Beoordeling asielaanvraag van een Marokkaanse eiser met betrekking tot LHBTI-kwesties en motiveringsgebreken in bestuursrechtelijke besluitvorming

In deze uitspraak van de Rechtbank Den Haag, zittingsplaats Arnhem, op 21 februari 2024, wordt het beroep van een Marokkaanse eiser tegen de afwijzing van zijn asielaanvraag beoordeeld. De eiser, geboren in 2004, heeft op 30 mei 2021 een aanvraag ingediend voor een verblijfsvergunning asiel, welke door de staatssecretaris van Justitie en Veiligheid op 20 maart 2023 als ongegrond is afgewezen. De rechtbank behandelt het beroep en constateert dat de staatssecretaris op 20 juli en 20 oktober 2023 aanvullende motiveringen heeft gegeven, maar dat deze niet voldoende zijn om de afwijzing te onderbouwen.

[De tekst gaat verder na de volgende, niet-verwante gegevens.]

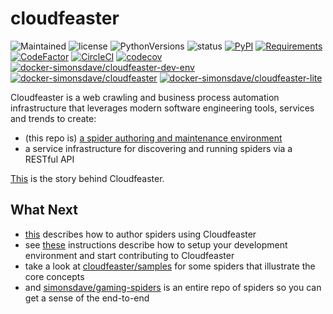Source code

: # cloudfeaster

![Maintained](https://img.shields.io/maintenance/yes/2022.svg?style=flat)
![license](https://img.shields.io/pypi/l/cloudfeaster.svg?style=flat)
![PythonVersions](https://img.shields.io/pypi/pyversions/cloudfeaster.svg?style=flat)
![status](https://img.shields.io/pypi/status/cloudfeaster.svg?style=flat)
[![PyPI](https://img.shields.io/pypi/v/cloudfeaster.svg?style=flat)](https://pypi.python.org/pypi/cloudfeaster)
[![Requirements](https://requires.io/github/simonsdave/cloudfeaster/requirements.svg?branch=master)](https://requires.io/github/simonsdave/cloudfeaster/requirements/?branch=master)
[![CodeFactor](https://www.codefactor.io/repository/github/simonsdave/cloudfeaster/badge/master)](https://www.codefactor.io/repository/github/simonsdave/cloudfeaster/overview/master)
[![CircleCI](https://circleci.com/gh/simonsdave/cloudfeaster/tree/master.svg?style=shield)](https://circleci.com/gh/simonsdave/cloudfeaster/tree/master)
[![codecov](https://codecov.io/gh/simonsdave/cloudfeaster/branch/master/graph/badge.svg)](https://codecov.io/gh/simonsdave/cloudfeaster)
[![docker-simonsdave/cloudfeaster-dev-env](https://img.shields.io/badge/docker-simonsdave%2Fcloudfeaster--dev--env-blue.svg)](https://hub.docker.com/r/simonsdave/cloudfeaster-dev-env)
[![docker-simonsdave/cloudfeaster](https://img.shields.io/badge/docker-simonsdave%2Fcloudfeaster-blue.svg)](https://hub.docker.com/r/simonsdave/cloudfeaster)
[![docker-simonsdave/cloudfeaster-lite](https://img.shields.io/badge/docker-simonsdave%2Fcloudfeaster--lite-blue.svg)](https://hub.docker.com/r/simonsdave/cloudfeaster-lite)

Cloudfeaster is a web crawling and business process automation infrastructure that leverages
modern software engineering tools, services and trends to create:

* (this repo is) [a spider authoring and maintenance environment](https://github.com/simonsdave/cloudfeaster)
* a service infrastructure for discovering and running spiders via a RESTful API

[This](docs/story.md) is the story behind Cloudfeaster.

## What Next

* [this](docs/spider_authors.md) describes
  how to author spiders using Cloudfeaster
* see [these](docs/contributing.md) instructions
  describe how to setup your development environment and
  start contributing to Cloudfeaster
* take a look at [cloudfeaster/samples](cloudfeaster/samples/) for some
  spiders that illustrate the core concepts
* and [simonsdave/gaming-spiders](https://github.com/simonsdave/gaming-spiders) is an
  entire repo of spiders so you can get a sense of the end-to-end
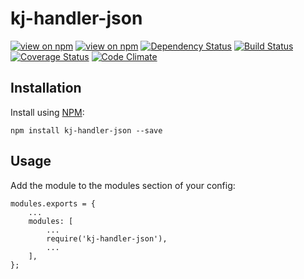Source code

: # kj-handler-json
[![view on npm](http://img.shields.io/npm/v/kj-handler-json.svg)](https://www.npmjs.org/package/kj-handler-json)
[![view on npm](https://img.shields.io/npm/dm/kj-handler-json.svg)](https://www.npmjs.org/package/kj-handler-json)
[![Dependency Status](https://david-dm.org/ronelliott/kj-handler-json.svg)](https://david-dm.org/ronelliott/kj-handler-json)
[![Build Status](https://travis-ci.org/ronelliott/kj-handler-json.png)](https://travis-ci.org/ronelliott/kj-handler-json)
[![Coverage Status](https://coveralls.io/repos/ronelliott/kj-handler-json/badge.svg?branch=master)](https://coveralls.io/r/ronelliott/kj-handler-json?branch=master)
[![Code Climate](https://codeclimate.com/github/ronelliott/kj-handler-json/badges/gpa.svg)](https://codeclimate.com/github/ronelliott/kj-handler-json)


## Installation
Install using [NPM](https://github.com/isaacs/npm):

    npm install kj-handler-json --save


## Usage
Add the module to the modules section of your config:

    modules.exports = {
        ...
        modules: [
            ...
            require('kj-handler-json'),
            ...
        ],
    };
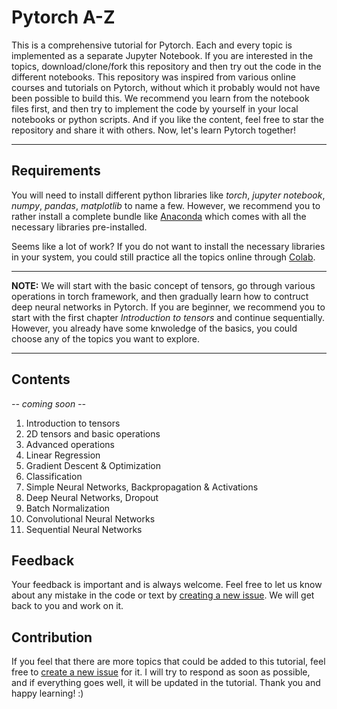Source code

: # Pytorch A-Z
This is a comprehensive tutorial for Pytorch. Each and every topic is implemented as a separate Jupyter Notebook. If you are interested in the topics, download/clone/fork this repository and then try out the code in the different notebooks. This repository was inspired from various online courses and tutorials on Pytorch, without which it probably would not have been possible to build this. We recommend you learn from the notebook files first, and then try to implement the code by yourself in your local notebooks or python scripts. And if you like the content, feel free to star the repository and share it with others. Now, let's learn Pytorch together!

-----
## Requirements
You will need to install different python libraries like _torch_, _jupyter notebook_, _numpy_, _pandas_, _matplotlib_ to name a few. However, we recommend you to rather install a complete bundle like [Anaconda](https://www.anaconda.com/distribution/) which comes with all the necessary libraries pre-installed.

Seems like a lot of work? If you do not want to install the necessary libraries in your system, you could still practice all the topics online through [Colab](https://colab.research.google.com).

-----
__NOTE:__ We will start with the basic concept of tensors, go through various operations in torch framework, and then gradually learn how to contruct deep neural networks in Pytorch. If you are beginner, we recommend you to start with the first chapter _Introduction to tensors_ and continue sequentially. However, you already have some knwoledge of the basics, you could choose any of the topics you want to explore.

-----
## Contents

_-- coming soon --_

1. Introduction to tensors
2. 2D tensors and basic operations
3. Advanced operations
4. Linear Regression
5. Gradient Descent & Optimization
6. Classification
7. Simple Neural Networks, Backpropagation & Activations
8. Deep Neural Networks, Dropout
9. Batch Normalization
10. Convolutional Neural Networks
11. Sequential Neural Networks

## Feedback
Your feedback is important and is always welcome. Feel free to let us know about any mistake in the code or text by [creating a new issue](https://github.com/SouravDutta91/pytorch-tutorial/issues). We will get back to you and work on it.

## Contribution
If you feel that there are more topics that could be added to this tutorial, feel free to [create a new issue](https://github.com/SouravDutta91/pytorch-tutorial/issues) for it. I will try to respond as soon as possible, and if everything goes well, it will be updated in the tutorial. Thank you and happy learning! :)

De rechtbank oordeelt dat de staatssecretaris onvoldoende rekening heeft gehouden met het referentiekader van de eiser, die als homoseksueel in Marokko te maken heeft gehad met discriminatie en geweld. De rechtbank stelt vast dat de staatssecretaris niet voldoende heeft gemotiveerd waarom van de eiser meer verwacht mocht worden in zijn verklaringen over zijn geaardheid en de gevolgen daarvan. De rechtbank concludeert dat de afwijzing van de asielaanvraag niet voldoende is gemotiveerd en verklaart het beroep gegrond. De staatssecretaris wordt opgedragen binnen acht weken een nieuw besluit te nemen, rekening houdend met deze uitspraak. Tevens wordt de staatssecretaris veroordeeld tot het betalen van proceskosten aan de eiser.

Uitspraak

RECHTBANK DEN HAAG
Zittingsplaats Arnhem
Bestuursrecht
zaaknummer: NL23.10838

uitspraak van de enkelvoudige kamer van 21 februari 2024 in de zaak tussen

[eiser] , v-nummer: [nummer] , eiser

(gemachtigde: mr. H.J.M. Nijholt),
en

de staatssecretaris van Justitie en Veiligheid

(gemachtigde: mr. K. Jansen).

Inleiding

1. In deze uitspraak beoordeelt de rechtbank het beroep van eiser tegen de afwijzing van zijn asielaanvraag. Eiser heeft de Marokkaanse nationaliteit en is geboren op [geboortedatum] 2004. Hij heeft op 30 mei 2021 een aanvraag tot het verlenen van een verblijfsvergunning asiel voor bepaalde tijd ingediend. De staatssecretaris heeft met het bestreden besluit van
20 maart 2023 deze aanvraag afgewezen als ongegrond. Daarnaast heeft de staatssecretaris het bestreden besluit op 20 juli 2023 aanvullend gemotiveerd.
1.1.
De staatssecretaris heeft op het beroep gereageerd met een verweerschrift.
1.2.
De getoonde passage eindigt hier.